# WHAT YOU HAVE TO DO
Give back every record exactly as written.

Records contained in a dataset:
┌────────

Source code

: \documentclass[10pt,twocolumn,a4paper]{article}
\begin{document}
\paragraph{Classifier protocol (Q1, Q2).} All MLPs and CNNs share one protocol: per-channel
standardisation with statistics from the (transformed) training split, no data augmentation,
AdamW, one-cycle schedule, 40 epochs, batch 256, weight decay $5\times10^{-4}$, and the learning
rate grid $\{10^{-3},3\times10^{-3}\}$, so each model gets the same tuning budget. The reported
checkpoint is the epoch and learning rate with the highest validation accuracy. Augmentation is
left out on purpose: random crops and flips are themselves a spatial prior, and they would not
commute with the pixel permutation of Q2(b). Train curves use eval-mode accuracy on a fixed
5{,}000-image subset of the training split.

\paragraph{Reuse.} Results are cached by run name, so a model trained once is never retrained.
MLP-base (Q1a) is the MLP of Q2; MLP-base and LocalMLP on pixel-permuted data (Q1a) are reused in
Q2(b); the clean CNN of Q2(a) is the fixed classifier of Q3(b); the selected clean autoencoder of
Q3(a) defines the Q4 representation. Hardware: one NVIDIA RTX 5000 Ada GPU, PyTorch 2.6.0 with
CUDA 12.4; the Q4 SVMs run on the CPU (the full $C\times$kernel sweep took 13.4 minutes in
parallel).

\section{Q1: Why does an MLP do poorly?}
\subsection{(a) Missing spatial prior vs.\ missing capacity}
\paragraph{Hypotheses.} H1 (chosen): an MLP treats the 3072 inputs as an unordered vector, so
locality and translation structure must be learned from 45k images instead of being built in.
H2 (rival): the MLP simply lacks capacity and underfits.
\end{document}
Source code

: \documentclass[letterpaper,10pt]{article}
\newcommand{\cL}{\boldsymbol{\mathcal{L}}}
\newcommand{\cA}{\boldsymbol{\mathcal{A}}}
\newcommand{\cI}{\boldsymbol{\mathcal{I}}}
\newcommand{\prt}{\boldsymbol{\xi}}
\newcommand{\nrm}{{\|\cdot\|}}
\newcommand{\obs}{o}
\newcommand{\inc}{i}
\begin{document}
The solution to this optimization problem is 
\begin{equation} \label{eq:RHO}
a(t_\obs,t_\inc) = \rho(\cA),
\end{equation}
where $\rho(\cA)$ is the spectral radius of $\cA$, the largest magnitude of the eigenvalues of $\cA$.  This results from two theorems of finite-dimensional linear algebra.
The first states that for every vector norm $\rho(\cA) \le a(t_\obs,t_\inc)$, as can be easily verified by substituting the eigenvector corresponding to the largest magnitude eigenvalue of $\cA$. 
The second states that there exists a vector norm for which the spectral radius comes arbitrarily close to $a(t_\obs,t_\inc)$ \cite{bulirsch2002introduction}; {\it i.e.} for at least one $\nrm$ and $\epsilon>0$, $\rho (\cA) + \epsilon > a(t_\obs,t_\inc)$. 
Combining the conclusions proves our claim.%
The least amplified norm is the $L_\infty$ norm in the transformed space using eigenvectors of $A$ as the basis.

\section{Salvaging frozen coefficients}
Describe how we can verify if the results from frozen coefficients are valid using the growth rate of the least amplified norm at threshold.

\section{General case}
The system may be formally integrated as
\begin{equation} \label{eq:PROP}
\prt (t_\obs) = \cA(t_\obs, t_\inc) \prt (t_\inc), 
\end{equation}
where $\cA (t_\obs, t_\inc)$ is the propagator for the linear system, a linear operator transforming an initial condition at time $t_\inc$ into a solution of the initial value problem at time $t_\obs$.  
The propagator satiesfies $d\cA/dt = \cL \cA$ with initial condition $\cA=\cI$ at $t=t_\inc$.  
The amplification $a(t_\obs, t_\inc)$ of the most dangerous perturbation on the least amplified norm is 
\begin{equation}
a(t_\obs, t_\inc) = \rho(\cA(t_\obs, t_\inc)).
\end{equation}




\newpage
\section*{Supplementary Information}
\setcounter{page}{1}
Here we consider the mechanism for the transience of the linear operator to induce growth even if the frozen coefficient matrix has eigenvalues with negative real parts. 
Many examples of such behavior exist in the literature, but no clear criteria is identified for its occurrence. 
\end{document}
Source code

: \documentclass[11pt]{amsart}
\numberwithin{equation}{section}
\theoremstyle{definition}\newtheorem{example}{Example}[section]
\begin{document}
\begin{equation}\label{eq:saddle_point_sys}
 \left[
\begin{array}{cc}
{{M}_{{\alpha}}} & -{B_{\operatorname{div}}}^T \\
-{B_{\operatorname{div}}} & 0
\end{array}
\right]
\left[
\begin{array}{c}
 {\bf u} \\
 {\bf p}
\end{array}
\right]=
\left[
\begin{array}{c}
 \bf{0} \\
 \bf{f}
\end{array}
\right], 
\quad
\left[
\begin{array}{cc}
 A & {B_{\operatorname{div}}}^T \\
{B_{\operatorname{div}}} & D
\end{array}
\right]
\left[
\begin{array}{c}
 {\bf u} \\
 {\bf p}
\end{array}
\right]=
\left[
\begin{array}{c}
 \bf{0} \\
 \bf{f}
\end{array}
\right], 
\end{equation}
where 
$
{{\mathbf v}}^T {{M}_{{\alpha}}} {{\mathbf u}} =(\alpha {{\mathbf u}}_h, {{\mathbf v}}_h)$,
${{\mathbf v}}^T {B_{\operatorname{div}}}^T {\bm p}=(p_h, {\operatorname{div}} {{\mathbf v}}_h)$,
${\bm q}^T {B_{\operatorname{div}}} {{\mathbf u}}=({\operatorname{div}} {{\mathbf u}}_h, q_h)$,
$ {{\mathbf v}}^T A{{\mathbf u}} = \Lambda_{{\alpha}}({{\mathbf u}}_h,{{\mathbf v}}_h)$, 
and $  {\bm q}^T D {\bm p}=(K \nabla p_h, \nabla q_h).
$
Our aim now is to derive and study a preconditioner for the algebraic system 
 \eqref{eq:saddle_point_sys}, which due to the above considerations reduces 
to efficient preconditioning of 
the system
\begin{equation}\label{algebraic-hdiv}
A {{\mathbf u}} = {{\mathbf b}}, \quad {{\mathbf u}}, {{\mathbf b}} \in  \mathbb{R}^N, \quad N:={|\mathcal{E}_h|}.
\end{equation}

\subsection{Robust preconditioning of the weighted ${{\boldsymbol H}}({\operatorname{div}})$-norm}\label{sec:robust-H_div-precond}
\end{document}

└────────

# YOUR SOLUTION
Source code

: \documentclass[10pt,twocolumn,a4paper]{article}
\begin{document}
\paragraph{Classifier protocol (Q1, Q2).} All MLPs and CNNs share one protocol: per-channel
standardisation with statistics from the (transformed) training split, no data augmentation,
AdamW, one-cycle schedule, 40 epochs, batch 256, weight decay $5\times10^{-4}$, and the learning
rate grid $\{10^{-3},3\times10^{-3}\}$, so each model gets the same tuning budget. The reported
checkpoint is the epoch and learning rate with the highest validation accuracy. Augmentation is
left out on purpose: random crops and flips are themselves a spatial prior, and they would not
commute with the pixel permutation of Q2(b). Train curves use eval-mode accuracy on a fixed
5{,}000-image subset of the training split.

\paragraph{Reuse.} Results are cached by run name, so a model trained once is never retrained.
MLP-base (Q1a) is the MLP of Q2; MLP-base and LocalMLP on pixel-permuted data (Q1a) are reused in
Q2(b); the clean CNN of Q2(a) is the fixed classifier of Q3(b); the selected clean autoencoder of
Q3(a) defines the Q4 representation. Hardware: one NVIDIA RTX 5000 Ada GPU, PyTorch 2.6.0 with
CUDA 12.4; the Q4 SVMs run on the CPU (the full $C\times$kernel sweep took 13.4 minutes in
parallel).

\section{Q1: Why does an MLP do poorly?}
\subsection{(a) Missing spatial prior vs.\ missing capacity}
\paragraph{Hypotheses.} H1 (chosen): an MLP treats the 3072 inputs as an unordered vector, so
locality and translation structure must be learned from 45k images instead of being built in.
H2 (rival): the MLP simply lacks capacity and underfits.
\end{document}
Source code

: \documentclass[letterpaper,10pt]{article}
\newcommand{\cL}{\boldsymbol{\mathcal{L}}}
\newcommand{\cA}{\boldsymbol{\mathcal{A}}}
\newcommand{\cI}{\boldsymbol{\mathcal{I}}}
\newcommand{\prt}{\boldsymbol{\xi}}
\newcommand{\nrm}{{\|\cdot\|}}
\newcommand{\obs}{o}
\newcommand{\inc}{i}
\begin{document}
The solution to this optimization problem is 
\begin{equation} \label{eq:RHO}
a(t_\obs,t_\inc) = \rho(\cA),
\end{equation}
where $\rho(\cA)$ is the spectral radius of $\cA$, the largest magnitude of the eigenvalues of $\cA$.  This results from two theorems of finite-dimensional linear algebra.
The first states that for every vector norm $\rho(\cA) \le a(t_\obs,t_\inc)$, as can be easily verified by substituting the eigenvector corresponding to the largest magnitude eigenvalue of $\cA$. 
The second states that there exists a vector norm for which the spectral radius comes arbitrarily close to $a(t_\obs,t_\inc)$ \cite{bulirsch2002introduction}; {\it i.e.} for at least one $\nrm$ and $\epsilon>0$, $\rho (\cA) + \epsilon > a(t_\obs,t_\inc)$. 
Combining the conclusions proves our claim.%
The least amplified norm is the $L_\infty$ norm in the transformed space using eigenvectors of $A$ as the basis.

\section{Salvaging frozen coefficients}
Describe how we can verify if the results from frozen coefficients are valid using the growth rate of the least amplified norm at threshold.

\section{General case}
The system may be formally integrated as
\begin{equation} \label{eq:PROP}
\prt (t_\obs) = \cA(t_\obs, t_\inc) \prt (t_\inc), 
\end{equation}
where $\cA (t_\obs, t_\inc)$ is the propagator for the linear system, a linear operator transforming an initial condition at time $t_\inc$ into a solution of the initial value problem at time $t_\obs$.  
The propagator satiesfies $d\cA/dt = \cL \cA$ with initial condition $\cA=\cI$ at $t=t_\inc$.  
The amplification $a(t_\obs, t_\inc)$ of the most dangerous perturbation on the least amplified norm is 
\begin{equation}
a(t_\obs, t_\inc) = \rho(\cA(t_\obs, t_\inc)).
\end{equation}




\newpage
\section*{Supplementary Information}
\setcounter{page}{1}
Here we consider the mechanism for the transience of the linear operator to induce growth even if the frozen coefficient matrix has eigenvalues with negative real parts. 
Many examples of such behavior exist in the literature, but no clear criteria is identified for its occurrence. 
\end{document}
Source code

: \documentclass[11pt]{amsart}
\numberwithin{equation}{section}
\theoremstyle{definition}\newtheorem{example}{Example}[section]
\begin{document}
\begin{equation}\label{eq:saddle_point_sys}
 \left[
\begin{array}{cc}
{{M}_{{\alpha}}} & -{B_{\operatorname{div}}}^T \\
-{B_{\operatorname{div}}} & 0
\end{array}
\right]
\left[
\begin{array}{c}
 {\bf u} \\
 {\bf p}
\end{array}
\right]=
\left[
\begin{array}{c}
 \bf{0} \\
 \bf{f}
\end{array}
\right], 
\quad
\left[
\begin{array}{cc}
 A & {B_{\operatorname{div}}}^T \\
{B_{\operatorname{div}}} & D
\end{array}
\right]
\left[
\begin{array}{c}
 {\bf u} \\
 {\bf p}
\end{array}
\right]=
\left[
\begin{array}{c}
 \bf{0} \\
 \bf{f}
\end{array}
\right], 
\end{equation}
where 
$
{{\mathbf v}}^T {{M}_{{\alpha}}} {{\mathbf u}} =(\alpha {{\mathbf u}}_h, {{\mathbf v}}_h)$,
${{\mathbf v}}^T {B_{\operatorname{div}}}^T {\bm p}=(p_h, {\operatorname{div}} {{\mathbf v}}_h)$,
${\bm q}^T {B_{\operatorname{div}}} {{\mathbf u}}=({\operatorname{div}} {{\mathbf u}}_h, q_h)$,
$ {{\mathbf v}}^T A{{\mathbf u}} = \Lambda_{{\alpha}}({{\mathbf u}}_h,{{\mathbf v}}_h)$, 
and $  {\bm q}^T D {\bm p}=(K \nabla p_h, \nabla q_h).
$
Our aim now is to derive and study a preconditioner for the algebraic system 
 \eqref{eq:saddle_point_sys}, which due to the above considerations reduces 
to efficient preconditioning of 
the system
\begin{equation}\label{algebraic-hdiv}
A {{\mathbf u}} = {{\mathbf b}}, \quad {{\mathbf u}}, {{\mathbf b}} \in  \mathbb{R}^N, \quad N:={|\mathcal{E}_h|}.
\end{equation}

\subsection{Robust preconditioning of the weighted ${{\boldsymbol H}}({\operatorname{div}})$-norm}\label{sec:robust-H_div-precond}
\end{document}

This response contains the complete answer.